Business

After more than three decades, Sea Tow I still going strong patrolling local waters

For their most challenging salvage jobs, the crews at Sea Tow Eastern Long Island turn to their oldest, most trusted boat: Sea Tow I.

More than three decades after first entering the water, the 24-foot vessel still operates with its original hull. The steering wheel is original. The distinctive yellow paint dates back to 1997, having received only occasional touch-ups since.

It’s estimated the tow boat has responded to 11,750 jobs and operated for just under 30,000 hours of towing.

Sea Town CEO Joseph Frohnhoefer III couldn’t recall exactly how many engines the boat has had.

“A lot,” he said.

Sea Tow I has responded to stranded boaters across the East End for 35 years; the upcoming season will be its 36th. As technology changes and boat design evolves, Sea Tow I remains a constant — a reliable workhorse that can handle just about anything thrown its way.

Sea Tow I’s captain, Bill Barker of Mattituck, Mr. Frohnhoefer and other Sea Tow employees recently reminisced about the boat, which dates back to the Southold company’s founding, after an unexpected note arrived from the son of the man who helped design it.

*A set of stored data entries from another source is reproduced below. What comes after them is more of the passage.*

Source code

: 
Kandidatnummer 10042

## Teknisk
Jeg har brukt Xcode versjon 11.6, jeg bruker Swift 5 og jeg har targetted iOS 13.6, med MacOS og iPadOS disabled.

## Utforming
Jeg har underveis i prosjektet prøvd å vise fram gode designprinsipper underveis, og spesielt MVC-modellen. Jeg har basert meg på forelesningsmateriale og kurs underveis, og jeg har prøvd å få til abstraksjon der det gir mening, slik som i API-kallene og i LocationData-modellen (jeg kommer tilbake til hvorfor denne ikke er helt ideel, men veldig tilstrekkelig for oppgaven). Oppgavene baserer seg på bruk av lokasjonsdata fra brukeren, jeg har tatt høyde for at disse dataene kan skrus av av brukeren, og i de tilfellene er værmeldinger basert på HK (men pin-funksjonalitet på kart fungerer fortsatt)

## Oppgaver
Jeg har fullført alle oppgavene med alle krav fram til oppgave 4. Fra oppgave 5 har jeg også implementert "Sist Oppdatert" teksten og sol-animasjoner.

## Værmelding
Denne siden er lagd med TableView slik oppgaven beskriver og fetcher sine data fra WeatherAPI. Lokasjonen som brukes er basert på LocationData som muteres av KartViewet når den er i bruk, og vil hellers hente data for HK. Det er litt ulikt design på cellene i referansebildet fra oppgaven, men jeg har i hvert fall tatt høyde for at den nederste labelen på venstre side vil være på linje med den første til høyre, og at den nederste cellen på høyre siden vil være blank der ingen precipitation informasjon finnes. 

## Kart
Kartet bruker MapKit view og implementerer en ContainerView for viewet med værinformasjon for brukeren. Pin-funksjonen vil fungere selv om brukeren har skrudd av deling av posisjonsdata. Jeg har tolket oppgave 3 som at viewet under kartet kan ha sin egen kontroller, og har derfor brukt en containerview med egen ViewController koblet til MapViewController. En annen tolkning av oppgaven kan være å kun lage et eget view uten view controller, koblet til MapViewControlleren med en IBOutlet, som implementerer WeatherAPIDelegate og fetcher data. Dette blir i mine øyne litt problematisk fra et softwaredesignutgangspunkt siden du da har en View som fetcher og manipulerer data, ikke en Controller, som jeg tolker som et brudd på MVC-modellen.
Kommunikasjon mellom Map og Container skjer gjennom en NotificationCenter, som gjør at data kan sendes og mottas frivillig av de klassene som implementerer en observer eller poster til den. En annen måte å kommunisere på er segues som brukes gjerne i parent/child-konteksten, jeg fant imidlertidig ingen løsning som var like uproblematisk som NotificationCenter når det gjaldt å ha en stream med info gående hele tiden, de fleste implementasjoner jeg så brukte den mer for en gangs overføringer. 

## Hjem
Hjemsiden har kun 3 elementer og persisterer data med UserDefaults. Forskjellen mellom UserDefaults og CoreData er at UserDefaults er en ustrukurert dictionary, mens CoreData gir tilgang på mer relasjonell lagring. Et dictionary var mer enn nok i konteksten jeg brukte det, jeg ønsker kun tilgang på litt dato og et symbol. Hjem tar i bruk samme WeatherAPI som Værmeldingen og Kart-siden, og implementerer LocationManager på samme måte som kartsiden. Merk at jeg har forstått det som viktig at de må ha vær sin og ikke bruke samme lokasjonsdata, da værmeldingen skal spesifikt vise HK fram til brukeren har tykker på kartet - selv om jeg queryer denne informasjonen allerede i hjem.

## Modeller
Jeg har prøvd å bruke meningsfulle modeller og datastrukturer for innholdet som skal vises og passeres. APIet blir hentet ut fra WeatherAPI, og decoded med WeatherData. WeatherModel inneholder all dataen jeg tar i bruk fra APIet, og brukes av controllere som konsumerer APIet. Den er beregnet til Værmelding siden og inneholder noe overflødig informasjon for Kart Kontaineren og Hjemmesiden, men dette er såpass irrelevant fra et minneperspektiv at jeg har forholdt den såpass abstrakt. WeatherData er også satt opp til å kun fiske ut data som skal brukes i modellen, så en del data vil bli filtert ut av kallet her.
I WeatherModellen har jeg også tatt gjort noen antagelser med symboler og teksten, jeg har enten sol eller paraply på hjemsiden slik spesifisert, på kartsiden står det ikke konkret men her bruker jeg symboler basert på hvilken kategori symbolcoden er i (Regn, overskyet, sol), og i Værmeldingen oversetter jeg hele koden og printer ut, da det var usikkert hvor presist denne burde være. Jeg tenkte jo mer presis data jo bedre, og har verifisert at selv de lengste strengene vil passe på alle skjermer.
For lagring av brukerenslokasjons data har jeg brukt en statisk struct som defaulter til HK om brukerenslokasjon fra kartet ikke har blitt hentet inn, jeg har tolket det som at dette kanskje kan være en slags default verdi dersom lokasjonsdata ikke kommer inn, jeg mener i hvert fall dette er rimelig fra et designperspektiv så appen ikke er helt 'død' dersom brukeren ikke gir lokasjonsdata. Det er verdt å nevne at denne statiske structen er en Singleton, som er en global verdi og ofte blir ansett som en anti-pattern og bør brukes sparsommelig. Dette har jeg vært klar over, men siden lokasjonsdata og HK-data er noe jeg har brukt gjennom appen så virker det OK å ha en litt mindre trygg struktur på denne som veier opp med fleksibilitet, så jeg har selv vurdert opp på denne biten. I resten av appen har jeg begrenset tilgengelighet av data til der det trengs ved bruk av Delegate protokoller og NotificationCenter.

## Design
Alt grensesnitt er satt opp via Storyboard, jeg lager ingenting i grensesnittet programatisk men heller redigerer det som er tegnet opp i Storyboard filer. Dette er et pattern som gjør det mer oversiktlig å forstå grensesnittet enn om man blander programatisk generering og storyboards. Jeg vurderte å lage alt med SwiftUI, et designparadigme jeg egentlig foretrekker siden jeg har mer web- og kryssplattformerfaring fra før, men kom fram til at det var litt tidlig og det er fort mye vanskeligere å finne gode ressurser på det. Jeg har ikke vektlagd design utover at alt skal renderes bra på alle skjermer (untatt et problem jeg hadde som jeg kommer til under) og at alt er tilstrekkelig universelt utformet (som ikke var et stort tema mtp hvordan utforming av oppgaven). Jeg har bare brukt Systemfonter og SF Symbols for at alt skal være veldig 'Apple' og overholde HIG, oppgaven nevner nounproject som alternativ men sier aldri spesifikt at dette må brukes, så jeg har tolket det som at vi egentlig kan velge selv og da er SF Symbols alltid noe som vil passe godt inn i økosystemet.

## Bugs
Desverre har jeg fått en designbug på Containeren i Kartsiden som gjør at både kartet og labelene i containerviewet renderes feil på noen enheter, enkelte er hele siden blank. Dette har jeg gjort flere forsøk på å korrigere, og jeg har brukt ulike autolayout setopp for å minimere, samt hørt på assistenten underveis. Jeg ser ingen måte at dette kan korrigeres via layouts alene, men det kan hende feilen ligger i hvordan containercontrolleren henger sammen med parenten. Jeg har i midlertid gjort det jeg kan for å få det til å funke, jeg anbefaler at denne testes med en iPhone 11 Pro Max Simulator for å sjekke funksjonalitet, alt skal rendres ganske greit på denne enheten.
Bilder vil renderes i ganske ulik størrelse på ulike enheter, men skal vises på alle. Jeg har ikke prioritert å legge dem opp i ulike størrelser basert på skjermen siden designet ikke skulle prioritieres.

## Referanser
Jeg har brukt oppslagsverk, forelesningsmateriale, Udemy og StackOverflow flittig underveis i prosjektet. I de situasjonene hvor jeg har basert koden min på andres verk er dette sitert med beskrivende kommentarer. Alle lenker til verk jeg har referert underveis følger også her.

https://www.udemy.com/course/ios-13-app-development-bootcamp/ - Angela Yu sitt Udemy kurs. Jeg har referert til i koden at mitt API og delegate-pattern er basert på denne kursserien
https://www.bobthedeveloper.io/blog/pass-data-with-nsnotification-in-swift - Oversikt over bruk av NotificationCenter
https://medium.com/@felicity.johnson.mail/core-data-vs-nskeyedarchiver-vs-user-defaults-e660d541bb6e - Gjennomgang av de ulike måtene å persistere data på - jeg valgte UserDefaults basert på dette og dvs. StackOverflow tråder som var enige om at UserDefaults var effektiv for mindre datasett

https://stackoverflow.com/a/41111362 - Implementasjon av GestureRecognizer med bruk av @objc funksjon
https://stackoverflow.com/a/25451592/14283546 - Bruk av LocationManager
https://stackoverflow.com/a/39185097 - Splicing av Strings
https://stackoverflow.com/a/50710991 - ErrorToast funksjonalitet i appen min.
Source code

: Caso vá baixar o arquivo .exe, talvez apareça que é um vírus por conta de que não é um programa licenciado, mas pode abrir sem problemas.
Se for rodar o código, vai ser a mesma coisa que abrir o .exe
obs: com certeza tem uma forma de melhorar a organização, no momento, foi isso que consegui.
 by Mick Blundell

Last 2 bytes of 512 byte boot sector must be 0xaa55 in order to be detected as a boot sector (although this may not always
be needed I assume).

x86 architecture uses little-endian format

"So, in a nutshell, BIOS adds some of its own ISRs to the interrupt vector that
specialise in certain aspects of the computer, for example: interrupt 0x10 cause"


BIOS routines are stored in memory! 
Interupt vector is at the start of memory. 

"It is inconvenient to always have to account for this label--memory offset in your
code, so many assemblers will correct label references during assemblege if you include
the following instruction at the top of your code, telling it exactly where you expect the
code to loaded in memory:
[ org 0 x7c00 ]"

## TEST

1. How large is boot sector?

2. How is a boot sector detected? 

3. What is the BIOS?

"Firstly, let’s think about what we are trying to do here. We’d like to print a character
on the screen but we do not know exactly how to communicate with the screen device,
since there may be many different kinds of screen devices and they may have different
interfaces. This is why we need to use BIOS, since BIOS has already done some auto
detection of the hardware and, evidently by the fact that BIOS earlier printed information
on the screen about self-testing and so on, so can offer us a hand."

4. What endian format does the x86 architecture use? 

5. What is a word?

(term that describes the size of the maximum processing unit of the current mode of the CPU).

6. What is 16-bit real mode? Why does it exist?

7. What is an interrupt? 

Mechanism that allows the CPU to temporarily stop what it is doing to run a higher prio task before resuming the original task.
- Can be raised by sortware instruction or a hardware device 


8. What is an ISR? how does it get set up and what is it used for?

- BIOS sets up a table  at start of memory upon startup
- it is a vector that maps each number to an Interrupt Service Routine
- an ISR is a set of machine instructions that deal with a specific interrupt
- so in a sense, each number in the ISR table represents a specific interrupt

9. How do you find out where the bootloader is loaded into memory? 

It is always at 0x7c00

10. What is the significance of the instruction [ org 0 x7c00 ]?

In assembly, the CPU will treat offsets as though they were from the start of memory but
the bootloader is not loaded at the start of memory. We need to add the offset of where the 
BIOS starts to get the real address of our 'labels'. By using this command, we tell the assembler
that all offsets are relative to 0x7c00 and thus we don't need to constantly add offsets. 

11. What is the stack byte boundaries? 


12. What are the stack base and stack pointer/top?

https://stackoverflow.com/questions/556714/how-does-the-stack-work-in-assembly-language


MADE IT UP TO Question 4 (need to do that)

In North Carolina, Chuck Bower recently set out to refurbish a boat he had built. It was supposed to be a short project, but ended up taking several years. As he prepared to put the boat in the water, he realized he was no longer signed up for Sea Tow. As he filled out the paperwork to rejoin, he noted in a comment section that his father, Horace, had been vice president and part owner of Privateer Boats, the company that designed and built the original Sea Tow vessels. He had no idea at the time that Sea Tow I was still in operation today. 

In an interview, he recalled spending time at the shop as a teenager.

“I remember going over there one day and seeing the Sea Tow boats and asking the president of the company about what was going on with the boat,” said Mr. Bower, 54. “He explained the Sea Tow concept and what it was. I just thought that was kind of cool, all these years later, it’s this wonderful service that’s available and been successful. I thought to myself, our boats were some of the first boats that they used.”

Mr. Frohnhoefer, whose father founded Sea Tow, joked that he spent so much time around Sea Tow I as a kid, its tow post could have been used to chart his height.

“It was kind of a perfect design,” he said of the venerable tow boat. “It had good balance. And as Bill [Barker] always said, you knew the boat would take you home.”

Privateer Boats is now known as Radcliffe Boatworks and is located in Belhaven, N.C.

Mr. Bower said that as a teenager he worked for the company after school in the wood department. He went on to join the Navy at 18. He’s now a full-time firefighter.

Mr. Barker, who owns Sea Tow’s Eastern Long Island franchise, said Sea Tow I was the operation’s main boat up until about 2005. Nowadays, on a given weekend during the busy season, three or four boats will be working at the same time, he said, so Sea Tow I still gets its use.

Part of the evolution of newer boats is a thinner fiberglass hull. The Sea Tow I’s thicker hull makes it better suited to bump into rocks when pulling boats that end up in precarious positions.

“We’re not afraid to scratch it,” the captain said. “[The hull] been cosmetically repaired, but it’s never had structural damage to it. It’s been beached, wedged in rocks in Sag Harbor, it’s been run into by other boats.”

Mr. Frohnhoefer recalled one time when the windshield blew out of the boat. He was riding with his father en route to Sag Harbor for a rescue on a “nasty, nasty day.”

“The waves stacked up,” he said. “We got on top of a wave, dove and blew it out,” he recalled.

Asked how much longer Sea Tow I might be in service, Mr. Frohnhoefer didn’t hesitate. 

“Bill will keep it going forever,” he said with a laugh.